My British Academy-funded project, entitled “Hollywood’s Foreign-Language Units: The Film Translation Industry between Los Angeles and New York”, studied the role that language expertise had in the international circulation of films after the transition to sound. I explored Hollywood’s involvement in film localisation experiments between the late 1920s and the end of World War Two. I was interested in the ways Hollywood capitalised on sound recording technology to develop innovative ‘re-vocalization’ or revoicing practices such as voice ghosting, dubbing and voice over narration. I also considered how media policies, filmmaking practices and shifting political alliances favoured the diffusion of synchronous dubbing in Western Europe but led to its critical rejection in the United States.

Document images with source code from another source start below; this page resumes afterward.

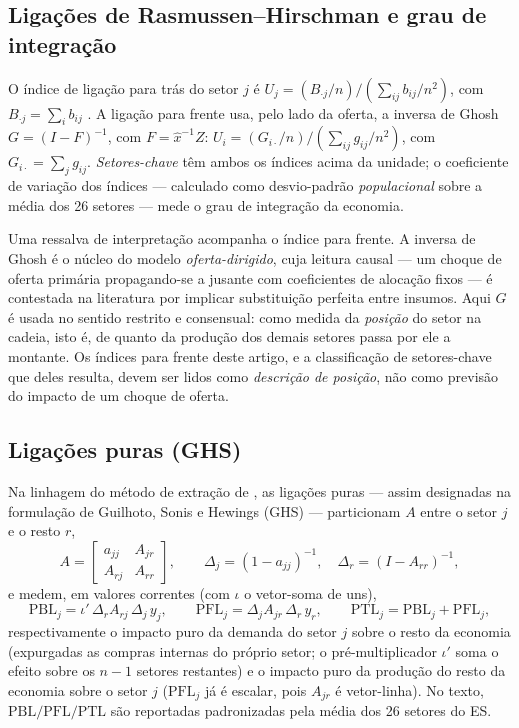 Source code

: \documentclass[11pt,a4paper]{article}
\begin{document}
\subsection{Ligações de Rasmussen--Hirschman e grau de integração}
\label{ap:rh}
O índice de ligação para trás do setor $j$ é
$U_j=(B_{\cdot j}/n)\big/(\sum_{ij}b_{ij}/n^2)$, com $B_{\cdot j}=\sum_i b_{ij}$
\citep{rasmussen1956,hirschman1958}. A ligação para frente usa, pelo lado da oferta, a
inversa de Ghosh $G=(I-F)^{-1}$, com $F=\hat{x}^{-1}Z$:
$U_i=(G_{i\cdot}/n)\big/(\sum_{ij}g_{ij}/n^2)$, com $G_{i\cdot}=\sum_j g_{ij}$.
\emph{Setores-chave} têm ambos os índices acima da unidade; o coeficiente de variação dos
índices --- calculado como desvio-padrão \emph{populacional} sobre a média dos 26 setores ---
mede o grau de integração da economia.

Uma ressalva de interpretação acompanha o índice para frente. A inversa de Ghosh é o núcleo
do modelo \emph{oferta-dirigido}, cuja leitura causal --- um choque de oferta primária
propagando-se a jusante com coeficientes de alocação fixos --- é contestada na literatura por
implicar substituição perfeita entre insumos. Aqui $G$ é usada no sentido restrito e
consensual: como medida da \emph{posição} do setor na cadeia, isto é, de quanto da produção
dos demais setores passa por ele a montante. Os índices para frente deste artigo, e a
classificação de setores-chave que deles resulta, devem ser lidos como \emph{descrição de
posição}, não como previsão do impacto de um choque de oferta.

\subsection{Ligações puras (GHS)}
\label{ap:puras}
Na linhagem do método de extração de \citet{cella1984}, as ligações puras --- assim
designadas na formulação de Guilhoto, Sonis e Hewings (GHS) \citep{guilhoto2005linkages} ---
particionam $A$ entre o setor $j$ e o resto $r$,
\begin{equation}
A=\begin{bmatrix} a_{jj} & A_{jr}\\ A_{rj} & A_{rr}\end{bmatrix},
\qquad \Delta_j=(1-a_{jj})^{-1},\quad \Delta_r=(I-A_{rr})^{-1},
\label{eq:ghs_part}
\end{equation}
e medem, em valores correntes (com $\iota$ o vetor-soma de uns),
\begin{equation}
\mathrm{PBL}_j=\iota'\,\Delta_r A_{rj}\,\Delta_j\,y_j,
\qquad
\mathrm{PFL}_j=\Delta_j A_{jr}\,\Delta_r\,y_r,
\qquad
\mathrm{PTL}_j=\mathrm{PBL}_j+\mathrm{PFL}_j,
\label{eq:ghs}
\end{equation}
respectivamente o impacto puro da demanda do setor $j$ sobre o resto da economia
(expurgadas as compras internas do próprio setor; o pré-multiplicador $\iota'$ soma o
efeito sobre os $n-1$ setores restantes) e o impacto puro da produção do resto da
economia sobre o setor $j$ ($\mathrm{PFL}_j$ já é escalar, pois $A_{jr}$ é vetor-linha). No
texto, $\mathrm{PBL}/\mathrm{PFL}/\mathrm{PTL}$ são reportadas padronizadas pela média dos 26
setores do ES.
\end{document}
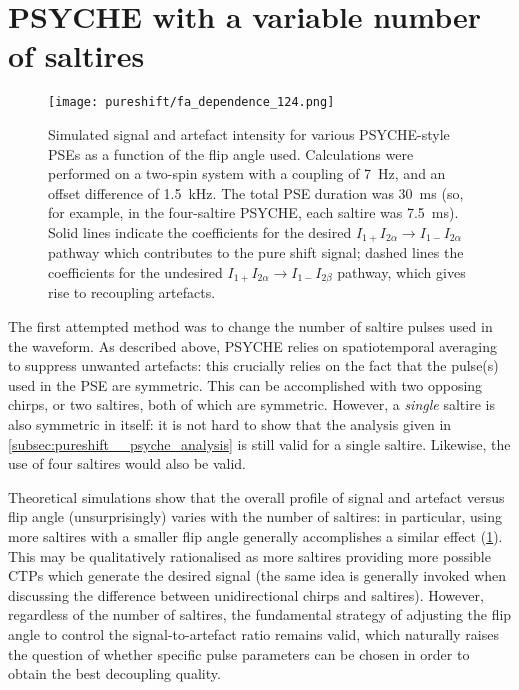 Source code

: \section{PSYCHE with a variable number of saltires}
\label{sec:pureshift__nsaltire}

\begin{figure}[htb]
    \centering
    \texttt{[image: pureshift/fa\_dependence\_124.png]}
    \caption[Signal and artefact intensity with 1-, 2-, and 4-saltire PSYCHE]{Simulated signal and artefact intensity for various PSYCHE-style PSEs as a function of the flip angle used.
    Calculations were performed on a two-spin system with a coupling of \SI{7}{\Hz}, and an offset difference of \SI{1.5}{\kHz}.
    The total PSE duration was \SI{30}{\ms} (so, for example, in the four-saltire PSYCHE, each saltire was \SI{7.5}{\ms}).
    Solid lines indicate the coefficients for the desired $I_{1+}I_{2\alpha} \to I_{1-}I_{2\alpha}$ pathway which contributes to the pure shift signal; dashed lines the coefficients for the undesired $I_{1+}I_{2\alpha} \to I_{1-}I_{2\beta}$ pathway, which gives rise to recoupling artefacts.
}
    \label{fig:fa_dependence_124}
\end{figure}

The first attempted method was to change the number of saltire pulses used in the waveform.
As described above, PSYCHE relies on spatiotemporal averaging to suppress unwanted artefacts: this crucially relies on the fact that the pulse(s) used in the PSE are symmetric.
This can be accomplished with two opposing chirps, or two saltires, both of which are symmetric.
However, a \textit{single} saltire is also symmetric in itself: it is not hard to show that the analysis given in \cref{subsec:pureshift__psyche_analysis} is still valid for a single saltire.
Likewise, the use of four saltires would also be valid.

Theoretical simulations show that the overall profile of signal and artefact versus flip angle (unsurprisingly) varies with the number of saltires: in particular, using more saltires with a smaller flip angle generally accomplishes a similar effect (\cref{fig:fa_dependence_124}).
This may be qualitatively rationalised as more saltires providing more possible CTPs which generate the desired signal (the same idea is generally invoked when discussing the difference between unidirectional chirps and saltires\autocite{Foroozandeh2018CEJ}).
However, regardless of the number of saltires, the fundamental strategy of adjusting the flip angle to control the signal-to-artefact ratio remains valid, which naturally raises the question of whether specific pulse parameters can be chosen in order to obtain the best decoupling quality.

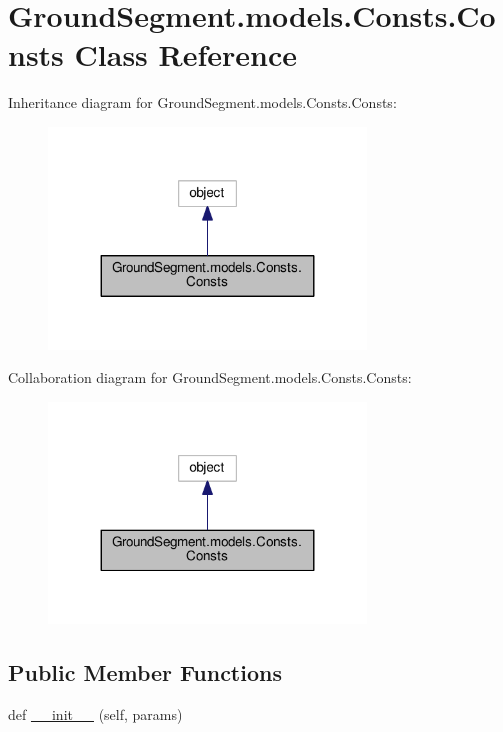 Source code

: \hypertarget{class_ground_segment_1_1models_1_1_consts_1_1_consts}{}\section{Ground\+Segment.\+models.\+Consts.\+Consts Class Reference}
\label{class_ground_segment_1_1models_1_1_consts_1_1_consts}


Inheritance diagram for Ground\+Segment.\+models.\+Consts.\+Consts\+:\nopagebreak
\begin{figure}[H]
\begin{center}
\leavevmode
\includegraphics[width=239pt]{class_ground_segment_1_1models_1_1_consts_1_1_consts__inherit__graph}
\end{center}
\end{figure}


Collaboration diagram for Ground\+Segment.\+models.\+Consts.\+Consts\+:\nopagebreak
\begin{figure}[H]
\begin{center}
\leavevmode
\includegraphics[width=239pt]{class_ground_segment_1_1models_1_1_consts_1_1_consts__coll__graph}
\end{center}
\end{figure}
\subsection*{Public Member Functions}
\begin{DoxyCompactItemize}
\item 
def \hyperlink{class_ground_segment_1_1models_1_1_consts_1_1_consts_aa33a4fc7efc617dfce5d38876e9eb5b0}{\+\_\+\+\_\+init\+\_\+\+\_\+} (self, params)
\end{DoxyCompactItemize}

Initially, I did not plan to consider the UK market. I assumed that Hollywood films would be understood by the British public without an overt need for translation of either dialogue, text-on-screen such as for example credits, prefaces or shop signs, or other paratextual information such as film titles and promotional materials such as posters. As I went on with my research, however, I became increasingly aware of how Hollywood’s transatlantic distribution and the language barrier affected the idiosyncratic UK market, especially after World War Two. If European films needed translation to get screen time across the Atlantic, so did British films, at least to some extent. In the 1930s, for example, there were curious cases of British films dubbed into American English for general release in the United States. The Man Who Changed His Name (Edwards, 1934), produced at Twickenham, is an illustrative example. ‘One of the most continuously talkative talkers ever made’ observed the American reviewer in Variety, the film was dubbed into American English in New York ‘in the hope of overcoming the British accent’. Its dubbing, however ‘was worse than the accent’ (Chic. 1934: 25).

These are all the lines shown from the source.